Retail health-care service providers that market themselves to patients as convenient and typically low-cost are also helping companies control expenses. The providers in this “direct care” model can make it worthwhile for employees to pay out of pocket and bypass insurance. Single episodes of care might be priced at $79 or $99.
Originally focused on the individual market, direct care is gaining traction among self-funded employers and the third-party administrators of their health plans, says Harry Nelson, managing partner at law firm Nelson Hardiman, which has helped multiple health-care providers set up direct-care practices.
Although direct-care services started out offering mainly primary care, employers and TPAs are now contracting for low prices with providers of other services they know they’ll need in abundance, such as physical therapy and chiropractic care.
Direct care is different from urgent care, which serves patients who have non-life-threatening conditions that need immediate treatment. “[Direct care enables companies to avoid] specialty costs by creating an earlier pathway to nurses, physical therapists, and chiropractors,” Nelson says.
TPAs, in particular, are driving much of the growth in direct care. While insurance companies themselves offer TPA services, many self-funded companies use stand-alone TPAs. Market leaders include Sedgwick Claims Management Services, Crawford Advisors, York Risk Services Group, Gallagher Bassett, and UMR.
“A few years ago, you didn’t hear about TPAs directly contracting with medical providers,” Nelson says. But, he adds, they’ve identified savings and profit opportunities for themselves. Instead of paying in-network rates established by health plans, they’re cutting out the middleman and getting lower prices for core medical services.
There’s been little coverage of the trend in health-care media, “but it’s a source of pricing pressure [on insurers], so I think you’re going to see more of it,” says Nelson.
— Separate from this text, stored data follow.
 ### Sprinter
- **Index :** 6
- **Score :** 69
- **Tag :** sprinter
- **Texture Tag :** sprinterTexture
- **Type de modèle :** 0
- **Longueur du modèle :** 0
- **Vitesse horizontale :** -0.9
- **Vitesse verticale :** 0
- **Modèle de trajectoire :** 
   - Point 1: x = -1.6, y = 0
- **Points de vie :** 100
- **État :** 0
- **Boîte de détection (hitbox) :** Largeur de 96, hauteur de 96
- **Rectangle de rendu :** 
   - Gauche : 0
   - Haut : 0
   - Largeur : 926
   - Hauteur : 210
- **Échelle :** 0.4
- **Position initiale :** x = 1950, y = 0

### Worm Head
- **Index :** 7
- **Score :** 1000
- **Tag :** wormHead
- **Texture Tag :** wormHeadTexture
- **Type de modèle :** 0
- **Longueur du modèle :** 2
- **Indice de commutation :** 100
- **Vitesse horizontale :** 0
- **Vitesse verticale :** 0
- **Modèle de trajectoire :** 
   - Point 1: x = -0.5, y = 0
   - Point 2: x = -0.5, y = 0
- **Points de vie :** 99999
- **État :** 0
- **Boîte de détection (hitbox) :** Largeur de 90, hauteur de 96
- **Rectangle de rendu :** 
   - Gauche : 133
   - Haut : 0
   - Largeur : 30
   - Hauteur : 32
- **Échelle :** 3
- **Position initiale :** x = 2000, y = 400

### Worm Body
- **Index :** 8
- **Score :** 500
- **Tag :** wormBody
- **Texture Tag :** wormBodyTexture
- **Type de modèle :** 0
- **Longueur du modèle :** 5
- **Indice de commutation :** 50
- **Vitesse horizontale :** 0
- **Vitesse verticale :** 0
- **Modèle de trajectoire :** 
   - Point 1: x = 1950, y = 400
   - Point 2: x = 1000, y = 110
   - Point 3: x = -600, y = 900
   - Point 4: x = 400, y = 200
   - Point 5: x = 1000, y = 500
ACOs, interpersonal hubs, genetic screening, direct care — in the absence of regulatory and political actions, the market continues to devise new ways of coping with higher employee health-care expenses. It will be up to individual health-plan sponsors, though, to find the strategies that work best for them.
Beware Non-Managing Benefits Managers
To optimize health-plan management, it’s often necessary for the CFO to be involved.
CFOs may prefer to leave benefits management to the benefits people, but if they are serious about holding down health-care costs, they might want to keep an eye on those folks.
Consultant Eric Krieg says the first things he looks at when appraising a new client are the priorities of the people assigned to manage the company’s health plan. Too often he observes a self-interest on the part of benefits managers that hinders the optimization of plan management.
“They think of something they could do differently, and it seems like a good idea,” says Krieg, president of Risk International Benefit Advisors, which mostly serves midsize employers. “But instead of doing it, they manage the outliers. They know that, in response to a change, historically they get beat up by 5% of the [employee] population who are not enthralled with or don’t understand the change. So they are very risk-averse.”
On top of that skittishness, many benefits managers have little or no upside within their compensation structure as a reward for taking a positive step, Krieg notes. So if a change will create more work or require them to do something differently, they may not be motivated to implement it.
That’s why it’s important for CFOs to be engaged in health benefits. “When I talk to senior finance people, I want to make sure they’re not getting a filtered view of what plan-management options are available,” says Krieg.